THE EYES OF LAURA MARS 1978
The Eyes of Laura Mars (1978) is a film that pulses with the energy and anxieties of late-70s New York—a glossy, dangerous world where art, fashion, and violence collide. Directed by Irvin Kershner, with a screenplay by John Carpenter (before his Halloween breakthrough), the film is a stylish blend of supernatural thriller, giallo-inspired murder mystery, and psycho-sexual melodrama.
Faye Dunaway, fresh off her Oscar win for Network 1976, stars as Laura Mars, a celebrated fashion photographer whose provocative, S&M-tinged images—shot for the film by real-life icons Helmut Newton and Rebecca Blake—have made her both famous and infamous.
The story thrusts Laura into a waking nightmare: she begins to witness brutal murders through the eyes of the killer, her visions synchronizing with each new death in her orbit. The city itself is a character—Victor J. Kemper’s cinematography captures New York’s grit and glamour, from the high-gloss world of fashion shoots to the shadowy, rain-slicked streets.
The film’s set and production design, overseen by Gene Callahan, creates a world that’s both sharply modern and eerily dreamlike, with art direction that blurs the line between Laura’s controversial photographs and the violence stalking her life. The models’ costumes, with their bold, fetishistic flair, reflect the era’s fascination with pushing boundaries—both sexual and artistic.

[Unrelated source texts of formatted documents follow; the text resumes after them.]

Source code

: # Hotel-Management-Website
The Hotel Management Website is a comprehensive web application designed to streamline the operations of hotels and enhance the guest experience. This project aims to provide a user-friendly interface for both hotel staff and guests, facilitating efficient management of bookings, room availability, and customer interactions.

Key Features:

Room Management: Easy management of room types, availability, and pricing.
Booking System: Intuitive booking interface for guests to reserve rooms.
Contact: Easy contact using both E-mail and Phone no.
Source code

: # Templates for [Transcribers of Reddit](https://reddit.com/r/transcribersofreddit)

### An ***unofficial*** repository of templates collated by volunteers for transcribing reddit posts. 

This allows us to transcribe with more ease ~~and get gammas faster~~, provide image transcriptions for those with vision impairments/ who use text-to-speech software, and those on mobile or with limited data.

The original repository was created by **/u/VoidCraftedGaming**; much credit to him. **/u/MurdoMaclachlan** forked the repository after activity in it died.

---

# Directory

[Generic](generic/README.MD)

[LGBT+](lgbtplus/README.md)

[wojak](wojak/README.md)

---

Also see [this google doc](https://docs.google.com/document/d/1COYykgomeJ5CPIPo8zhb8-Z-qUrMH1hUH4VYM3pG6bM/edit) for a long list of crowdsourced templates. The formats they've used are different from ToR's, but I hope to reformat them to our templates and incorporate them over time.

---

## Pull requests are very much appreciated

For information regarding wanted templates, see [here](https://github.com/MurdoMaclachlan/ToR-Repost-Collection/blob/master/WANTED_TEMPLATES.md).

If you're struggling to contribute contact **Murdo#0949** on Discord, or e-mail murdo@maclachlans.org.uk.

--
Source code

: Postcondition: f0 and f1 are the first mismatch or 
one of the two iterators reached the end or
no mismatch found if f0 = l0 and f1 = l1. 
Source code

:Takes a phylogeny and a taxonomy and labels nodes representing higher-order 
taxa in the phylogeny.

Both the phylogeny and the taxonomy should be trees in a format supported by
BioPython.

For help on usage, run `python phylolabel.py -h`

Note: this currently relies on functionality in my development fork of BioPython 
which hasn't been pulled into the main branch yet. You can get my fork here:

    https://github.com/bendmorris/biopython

Dunaway leads an eclectic cast, including Tommy Lee Jones as Detective John Neville, whose stern skepticism gives way to a complicated romance with Laura; Brad Dourif as her twitchy, loyal driver Tommy; René Auberjonois as her manager Donald, who brings genuine warmth and depth to a character often played for stereotype; and Raul Julia as Laura’s enigmatic ex-husband, Michael. Each performance adds a layer of ambiguity and tension, with Dourif (his breakout role was as the vulnerable, stuttering Billy Bibbit in Milos Forman’s One Flew Over the Cuckoo’s Nest 1975) and Auberjonois, in particular, imbuing their roles with unexpected sympathy and complexity.
Key moments in the film are as much about spectacle as suspense: a show-stopping Columbus Circle shoot with lingerie-clad models framed by burning cars, voyeuristic murder sequences shot in a killer’s-eye POV, and a tense, rain-drenched pursuit through the streets of Manhattan. The film’s most memorable scenes are often the most visually audacious, echoing the Italian giallo tradition with their lurid, stylized violence and erotic charge. The film’s murders are notably brutal, and the killer’s signature is stabbing his victims in the eyes with an ice pick. This gruesome detail is established early on: Laura’s photo editor is found murdered with her eyes gouged, and subsequent victims are killed in a similar fashion.
Barbra Streisand, who was originally considered for the lead, declined the role due to the film’s “kinky nature,” but she left her mark by recording the torch song “Prisoner” (Love Theme from Eyes of Laura Mars),” which became a Billboard hit and lingers as the film’s sultry, melancholic anthem. Composer Artie Kane’s score weaves together disco, suspense, and romance, amplifying the film’s mood of glamour tinged with dread.
The Eyes of Laura Mars is steeped in the psycho-sexual themes that defined 70s horror and thrillers: voyeurism, the blurred line between art and violence, and the dangers of seeing too much. The film’s fashion-world setting is not just a backdrop but a lens through which to explore the era’s anxieties about sexuality, power, and the objectification and exploitation of female bodies.
Critics at the time were divided—Janet Maslin of The New York Times praised its “superlative casting” and “eerie, lavish dreamland” vision of New York, even as she found the ending “dumb.”
Roger Ebert, less impressed, dismissed it as a clichéd “woman in trouble” story, while others have since recognized it as an “upmarket slasher” and a cult classic with fingerprints all over later genre films.
Kershner’s direction, Carpenter’s script, and the film’s bold visual style make The Eyes of Laura Mars a fascinating artifact of its moment—a film that’s as much about the act of looking as it is about what’s seen, and one that turns the glossy veneer of late-70s fashion into a mirror for the era’s darkest fears. I think it captures that vibe well and grabs you by the throat while it makes that point. It’s a film where beauty and brutality are inseparable, and where every glamorous image hides the possibility of violence just out of frame.